What is always most helpful is to feel a sense of our own effectiveness, a sense of our own agency in the present moment. Feeling like a victim pushed around by outside events is, in every case, distressing.
I think we need to ask ourselves one basic question: What is the best way to work with the current stressors so that I add value to the world and to my life?
For me it comes down to a very simple question. What can I do today? What will be required today?
I can never answer those questions well if I am not really present in this very moment. If my mind is telling me scary stories I will miss what is right in front of me that requires action, or requires me to wait until the most helpful time to take action..
Sometimes we are faced with our worst fears, or worse. That is the reality of the pandemic, the current social unrest, the increasing violence, and sometimes helplessly watching our loved ones or ourselves fall ill.
So, it is a problem when we are telling ourselves those scary stories about any or all of these things. Until we have to act, the stories are truly just stories, that is, they are not happening right now.
Those stories raise our stress levels, make us anxious, and make us feel overwhelmed. Those stories obscure what actually is needed in the present moment that will help us be organized and effective when the time for action arises.

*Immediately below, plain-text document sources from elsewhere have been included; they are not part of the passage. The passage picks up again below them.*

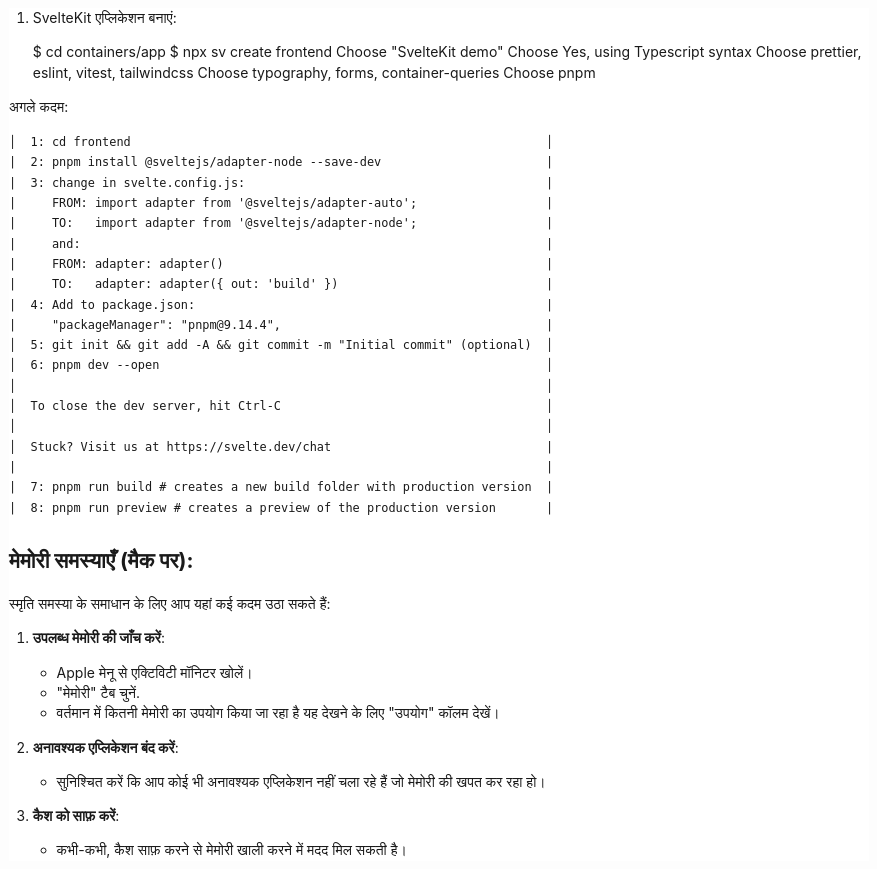 1) SvelteKit एप्लिकेशन बनाएं:

    $ cd containers/app
    $ npx sv create frontend
    Choose "SvelteKit demo"
    Choose Yes, using Typescript syntax
    Choose prettier, eslint, vitest, tailwindcss
    Choose typography, forms, container-queries
    Choose pnpm

अगले कदम:

    │  1: cd frontend                                                          │
    |  2: pnpm install @sveltejs/adapter-node --save-dev                       |
    |  3: change in svelte.config.js:                                          |
    |     FROM: import adapter from '@sveltejs/adapter-auto';                  |
    |     TO:   import adapter from '@sveltejs/adapter-node';                  |
    |     and:                                                                 |
    |     FROM: adapter: adapter()                                             |
    |     TO:   adapter: adapter({ out: 'build' })                             |
    |  4: Add to package.json:                                                 |
    |     "packageManager": "pnpm@9.14.4",                                     |
    │  5: git init && git add -A && git commit -m "Initial commit" (optional)  │
    │  6: pnpm dev --open                                                      │
    │                                                                          │
    │  To close the dev server, hit Ctrl-C                                     │
    │                                                                          │
    │  Stuck? Visit us at https://svelte.dev/chat                              |
    |                                                                          |
    |  7: pnpm run build # creates a new build folder with production version  |
    |  8: pnpm run preview # creates a preview of the production version       |

## मेमोरी समस्याएँ (मैक पर):

स्मृति समस्या के समाधान के लिए आप यहां कई कदम उठा सकते हैं:

1.  **उपलब्ध मेमोरी की जाँच करें**:
    -   Apple मेनू से एक्टिविटी मॉनिटर खोलें।
    -   "मेमोरी" टैब चुनें.
    -   वर्तमान में कितनी मेमोरी का उपयोग किया जा रहा है यह देखने के लिए "उपयोग" कॉलम देखें।

2.  **अनावश्यक एप्लिकेशन बंद करें**:
    -   सुनिश्चित करें कि आप कोई भी अनावश्यक एप्लिकेशन नहीं चला रहे हैं जो मेमोरी की खपत कर रहा हो।

3.  **कैश को साफ़ करें**:
    -   कभी-कभी, कैश साफ़ करने से मेमोरी खाली करने में मदद मिल सकती है।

It is incredibly valuable to develop the ability to just be in the present moment. Right here, right now, what can we do? What actions will be less helpful now? When do we need to let the strong emotion wash through us, and when do we need it to guide us? Who can we ask for assistance? If we stay in the present, we can see more clearly.
There is a method to help us focus on this moment, here and now. It is a developed skill, and like any other skill, we have to practice. If you want to play Mozart’s Symphony No. 41, you have to first play scales. Every day. If you want to be fully present in each moment you have to meditate. Every day.

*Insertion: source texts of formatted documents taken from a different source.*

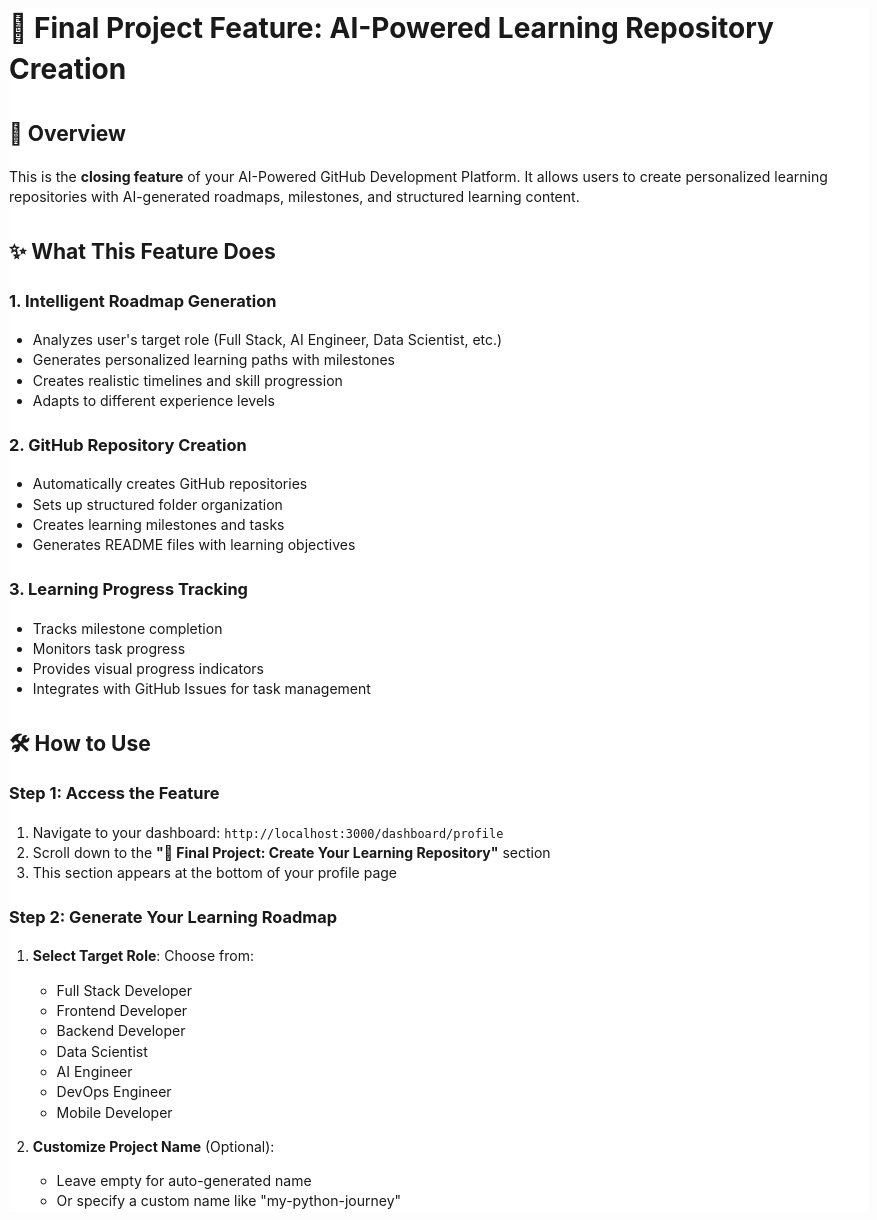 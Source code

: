 # 🚀 Final Project Feature: AI-Powered Learning Repository Creation

## 🎯 Overview

This is the **closing feature** of your AI-Powered GitHub Development Platform. It allows users to create personalized learning repositories with AI-generated roadmaps, milestones, and structured learning content.

## ✨ What This Feature Does

### 1. **Intelligent Roadmap Generation**
- Analyzes user's target role (Full Stack, AI Engineer, Data Scientist, etc.)
- Generates personalized learning paths with milestones
- Creates realistic timelines and skill progression
- Adapts to different experience levels

### 2. **GitHub Repository Creation**
- Automatically creates GitHub repositories
- Sets up structured folder organization
- Creates learning milestones and tasks
- Generates README files with learning objectives

### 3. **Learning Progress Tracking**
- Tracks milestone completion
- Monitors task progress
- Provides visual progress indicators
- Integrates with GitHub Issues for task management

## 🛠️ How to Use

### Step 1: Access the Feature
1. Navigate to your dashboard: `http://localhost:3000/dashboard/profile`
2. Scroll down to the **"🚀 Final Project: Create Your Learning Repository"** section
3. This section appears at the bottom of your profile page

### Step 2: Generate Your Learning Roadmap
1. **Select Target Role**: Choose from:
   - Full Stack Developer
   - Frontend Developer
   - Backend Developer
   - Data Scientist
   - AI Engineer
   - DevOps Engineer
   - Mobile Developer

2. **Customize Project Name** (Optional):
   - Leave empty for auto-generated name
   - Or specify a custom name like "my-python-journey"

So, sit still every day and focus on your breath, even if just for 5 minutes. When you sit and focus on your breath, again and again, you actively ignore the scary stories. Don’t enter into the conversation with yourself. For this moment, then this moment, return to the breath.
Just like playing scales, eventually you get good at it. But stick with it. It takes time to develop the skill.
You can’t flunk this. Your mind probably won’t get totally quiet. I’m sure you have ignored some conversation before (think; parent, sibling, spouse, teacher, boss), so I’m pretty sure you know how to do it. Don’t let your own mind rile you up. Just focus on your breath.
There are things we all need to do. There are things we can begin to do now. But we need to clearly see the best paths of action.
Meditation won’t magically make everything better. Meditation makes us better able to handle situations and trends that are really very difficult. Mozart’s 41st is very, very difficult, and yet people can play it because they have practiced.
So, practice ignoring scary stories. You will be able to attend to what is truly needed.